An index (plural: indices) is the power, or exponent, of a number. For example, \( a^3 \) has an index of 3.

A surd is an irrational number that can be expressed with roots, such as \( \sqrt{2} \) or \( \sqrt[5]{19} \).

Technique

The manipulation of indices and surds can be a powerful tool for evaluating and simplifying expressions.

Let's start with some basic rules for operations with indices:

\[ \begin{align} x^m \times x^n &= x^{m+n} \\
\frac{x^m}{x^n} &= x^{m-n} \\
x^{-n} &= \frac{1}{x^n} \\
(x^m)^n &= x^{mn} \\
(xy)^{n} &= x^n y^n \\
\left(\frac{x}{y}\right)^m &= \frac{x^m}{y^m} \end{align} \]

Surds are just numbers with fractional indices, e.g. \( \sqrt[3]{7^2} = 7^{2/3} \). Any operation with indices can be applied to surds, and indices and surds are related through this rule:

\[ x^{m/n} = \sqrt[n]{x^m} \]

This allows us to group numbers together into forms that can be more convenient. Here are a couple examples:

Simplify: \( 2^5 \times 4^3 \)

\[ \begin{align} 2^5 \times 4^3 &= 2^5 \times (2^2)^3 \\ &= 2^5 \times 2^6 \\ &= 2^{11} \end{align} _\square \]

 

Simplify: \(\displaystyle \frac{(a^2)^4 b^7}{ab^{-2}} \)

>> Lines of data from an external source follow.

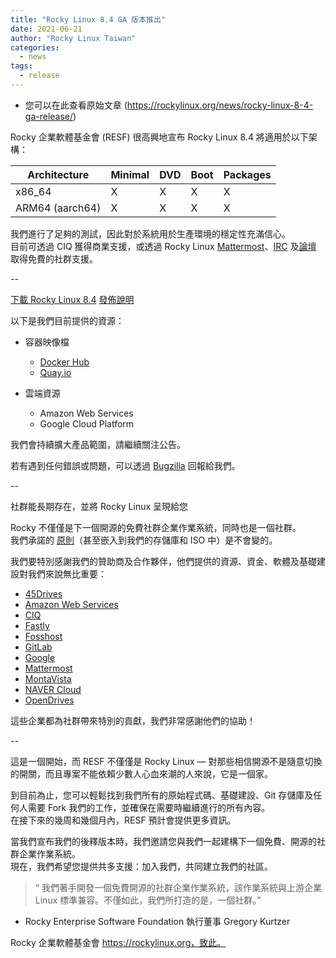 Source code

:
 ```yaml
---
title: "Rocky Linux 8.4 GA 版本推出"
date: 2021-06-21
author: "Rocky Linux Taiwan"
categories:
  - news 
tags:
  - release
---
```


- 您可以在此查看原始文章 (https://rockylinux.org/news/rocky-linux-8-4-ga-release/)

Rocky 企業軟體基金會 (RESF) 很高興地宣布 Rocky Linux 8.4 將適用於以下架構：

|Architecture|Minimal|DVD|Boot|Packages|
|---|---|---|---|---|
|x86_64|X|X|X|X|
|ARM64 (aarch64)|X|X|X|X|

我們進行了足夠的測試，因此對於系統用於生產環境的穩定性充滿信心。  
目前可透過 CIQ 獲得商業支援，或透過 Rocky Linux [Mattermost](https://chat.rockylinux.org/)、[IRC](https://libera.chat/) 及[論壇](https://forums.rockylinux.org/) 取得免費的社群支援。

--

[下載 Rocky Linux 8.4](https://rockylinux.org/download/) [發佈說明](https://docs.rockylinux.org/release_notes/8.4)

以下是我們目前提供的資源：

- 容器映像檔
    - [Docker Hub](https://hub.docker.com/r/rockylinux/rockylinux/tags)
    - [Quay.io](https://quay.io/repository/rockylinux/rockylinux?tab=tags)

- 雲端資源
    - Amazon Web Services
    - Google Cloud Platform

我們會持續擴大產品範圍，請繼續關注公告。

若有遇到任何錯誤或問題，可以透過 [Bugzilla](https://bugs.rockylinux.org/) 回報給我們。

--

社群能長期存在，並將 Rocky Linux 呈現給您

Rocky 不僅僅是下一個開源的免費社群企業作業系統，同時也是一個社群。  
我們承諾的 [原則](https://rockylinux.org/community-charter/)（甚至嵌入到我們的存儲庫和 ISO 中）是不會變的。

我們要特別感謝我們的贊助商及合作夥伴，他們提供的資源、資金、軟體及基礎建設對我們來說無比重要：

- [45Drives](https://www.45drives.com/)
- [Amazon Web Services](https://aws.amazon.com/)
- [CIQ](https://ctrliq.com/)
- [Fastly](https://www.fastly.com/)
- [Fosshost](https://fosshost.org/)
- [GitLab](https://about.gitlab.com/)
- [Google](https://cloud.google.com/)
- [Mattermost](https://mattermost.org/)
- [MontaVista](https://www.mvista.com/)
- [NAVER Cloud](https://www.ncloud.com/)
- [OpenDrives](https://opendrives.com/)

這些企業都為社群帶來特別的貢獻，我們非常感謝他們的協助！

--

這是一個開始，而 RESF 不僅僅是 Rocky Linux — 對那些相信開源不是隨意切換的開關，而且專案不能依賴少數人心血來潮的人來說，它是一個家。

到目前為止，您可以輕鬆找到我們所有的原始程式碼、基礎建設、Git 存儲庫及任何人需要 Fork 我們的工作，並確保在需要時繼續進行的所有內容。  
在接下來的幾周和幾個月內，RESF 預計會提供更多資訊。

當我們宣布我們的後釋版本時，我們邀請您與我們一起建構下一個免費、開源的社群企業作業系統。  
現在，我們希望您提供共多支援：加入我們，共同建立我們的社區。
    
> “ 我們著手開發一個免費開源的社群企業作業系統，該作業系統與上游企業 Linux 標準兼容。不僅如此，我們所打造的是，一個社群。”

- Rocky Enterprise Software Foundation 執行董事 Gregory Kurtzer

Rocky 企業軟體基金會 https://rockylinux.org，致此。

\[ \begin{align} \frac{(a^2)^4 b^7}{ab^{-2}} &= \frac{a^8 b^7}{ab^{-2}} \\ &= \frac{a^7 b^7}{b^{-2}} \\ &= a^7 b^9 \end{align} _\square \]

Sometimes surds will appear in the dominator of an expression. You can rationalize the denominator by applying the following technique to a fraction of the form \( \frac{a}{b+\sqrt{c}} \):

\[ \frac{a}{b+\sqrt{c}} \left( \frac{b-\sqrt{c}}{b-\sqrt{c}} \right) = \frac{ab-a\sqrt{c}}{b^2 -c} \] For example:

Simplify: \( \displaystyle \frac{1}{2+\sqrt{5}} \)

\[ \begin{align} \frac{1}{2+\sqrt{5}} &= \frac{1}{2+\sqrt{5}} \left( \frac{2-\sqrt{5}}{2-\sqrt{5}} \right) \\ &= \frac{2-\sqrt{5}}{2^2 -5} \\ &= -2 + \sqrt{5} \end{align} _\square \]

Application and Extensions

If you write the prime factorization of\( \sqrt[5]{32^8}\), what is the sum of indices of the factors?

If you recognize that \( 32 = 2^5 \), the answer falls quickly into place:

\[ \sqrt[5]{32^8} = (2^5)^\frac{8}{5} = 2^8 \]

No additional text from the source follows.